HIPAA Electronic Transaction Standards Make Progress
The Department of Health and Human Services (HHS) has issued an interim final rule that prescribes operating standards for electronic fund transfers (EFT) and electronic remittance advice (ERA)--the payment explanation that gives details about providers' claims payment. Last July, HHS released standards for insurance eligibility and claims status transactions.
Required by the Health Insurance Portability and Accountability Act (HIPAA), these operating rules are expected to cut $16 billion from the administrative costs of healthcare providers, insurance companies, and states over the next 10 years. HHS anticipates that the EFT and ERA rules alone will save up to $4.5 billion.
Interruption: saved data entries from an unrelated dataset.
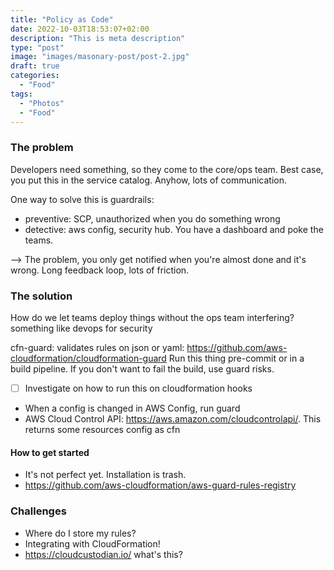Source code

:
 ```yaml
---
title: "Policy as Code"
date: 2022-10-03T18:53:07+02:00
description: "This is meta description"
type: "post"
image: "images/masonary-post/post-2.jpg"
draft: true
categories:
  - "Food"
tags:
  - "Photos"
  - "Food"
---
```


### The problem

Developers need something, so they come to the core/ops team. Best case, you put this
in the service catalog. Anyhow, lots of communication.

One way to solve this is guardrails:

- preventive: SCP, unauthorized when you do something wrong
- detective: aws config, security hub. You have a dashboard and poke the teams.

--> The problem, you only get notified when you're almost done and it's wrong. Long feedback loop, lots of friction.

### The solution

How do we let teams deploy things without the ops team interfering? something like devops for security

cfn-guard: validates rules on json or yaml: https://github.com/aws-cloudformation/cloudformation-guard
Run this thing pre-commit or in a build pipeline. If you don't want to fail the build, use guard risks.

- [ ] Investigate on how to run this on cloudformation hooks
- When a config is changed in AWS Config, run guard
- AWS Cloud Control API: https://aws.amazon.com/cloudcontrolapi/. This returns some resources config as cfn

#### How to get started

- It's not perfect yet. Installation is trash.
- https://github.com/aws-cloudformation/aws-guard-rules-registry

### Challenges

- Where do I store my rules?
- Integrating with CloudFormation!
- https://cloudcustodian.io/ what's this?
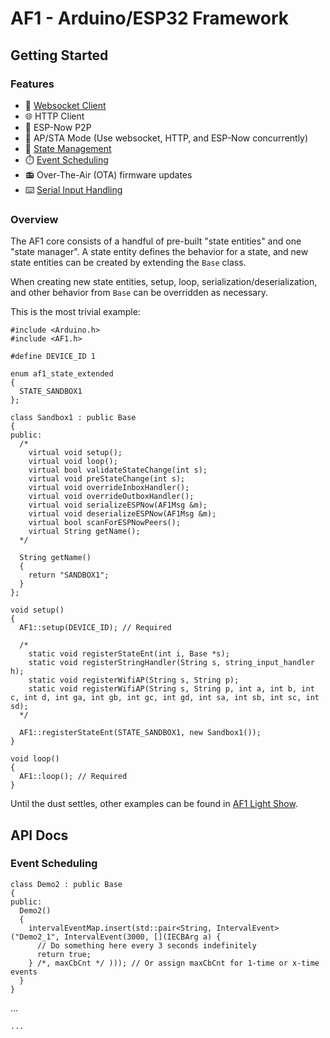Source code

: # AF1 - Arduino/ESP32 Framework

## Getting Started

### Features

- :electric_plug: [Websocket Client](#overview)
- :globe_with_meridians: HTTP Client
- :handshake: ESP-Now P2P
- :arrows_counterclockwise: AP/STA Mode (Use websocket, HTTP, and ESP-Now concurrently)
- :trident: [State Management](#overview)
- :stopwatch: [Event Scheduling](#event-scheduling)
- :radio: Over-The-Air (OTA) firmware updates
- :keyboard: [Serial Input Handling](#overview)

### Overview

The AF1 core consists of a handful of pre-built "state entities" and one "state manager". A state entity defines the behavior for a state, and new state entities can be created by extending the `Base` class.

When creating new state entities, setup, loop, serialization/deserialization, and other behavior from `Base` can be overridden as necessary.

This is the most trivial example:

```
#include <Arduino.h>
#include <AF1.h>

#define DEVICE_ID 1

enum af1_state_extended
{
  STATE_SANDBOX1
};

class Sandbox1 : public Base
{
public:
  /*
    virtual void setup();
    virtual void loop();
    virtual bool validateStateChange(int s);
    virtual void preStateChange(int s);
    virtual void overrideInboxHandler();
    virtual void overrideOutboxHandler();
    virtual void serializeESPNow(AF1Msg &m);
    virtual void deserializeESPNow(AF1Msg &m);
    virtual bool scanForESPNowPeers();
    virtual String getName();
  */

  String getName()
  {
    return "SANDBOX1";
  }
};

void setup()
{
  AF1::setup(DEVICE_ID); // Required

  /*
    static void registerStateEnt(int i, Base *s);
    static void registerStringHandler(String s, string_input_handler h);
    static void registerWifiAP(String s, String p);
    static void registerWifiAP(String s, String p, int a, int b, int c, int d, int ga, int gb, int gc, int gd, int sa, int sb, int sc, int sd);
  */

  AF1::registerStateEnt(STATE_SANDBOX1, new Sandbox1());
}

void loop()
{
  AF1::loop(); // Required
}
```

Until the dust settles, other examples can be found in [AF1 Light Show](https://github.com/jonshaw199/af1-light-show/blob/main/src/main.cpp).

## API Docs

### Event Scheduling

```
class Demo2 : public Base
{
public:
  Demo2()
  {
    intervalEventMap.insert(std::pair<String, IntervalEvent>("Demo2_1", IntervalEvent(3000, [](IECBArg a) {
      // Do something here every 3 seconds indefinitely
      return true;
    } /*, maxCbCnt */ ))); // Or assign maxCbCnt for 1-time or x-time events
  }
}
```

...

```
...
```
Currently, health plans send providers electronic payments separately from electronic remittance advice. Physician practices and hospitals use the ERAs to post the payments in their financial systems, but cannot link those postings automatically to the funds transfers. Under the new rules, a trace number will allow providers to link the two transactions, eliminating the time and expense of manual reconciliation.
Cindy Dunn, a senior consultant at MGMA Consulting, told InformationWeek Healthcare that the need to manually connect funds transfer with remittance advice imposes a significant burden on physician practices. So the new regulation will help them, she said.
The same is true for hospitals, said Doug Hires, a health IT consultant who is a partner in Santa Rosa Consulting. Because ERAs are often sent days or weeks before funds are transferred, he said, it's especially troublesome to "re-associate" the two transactions manually. Consequently, he said, the new regulation "is a big deal for hospitals."
However, he added, some coordination and testing will be required to implement the new operating rules, just as with the new HIPAA 5010 transaction set. "There's going to be some modification of systems and processes. Hopefully, the benefits are going to far outweigh the costs of these changes."
While the regulation goes into effect immediately, health plans have until Jan. 1, 2014 to implement the new EFT and ERA standards. They must use the operating rules for eligibility and claims status by Jan. 1, 2013. This will require both payers and vendors of billing systems to update their software, but that wasn't unexpected, Dunn noted.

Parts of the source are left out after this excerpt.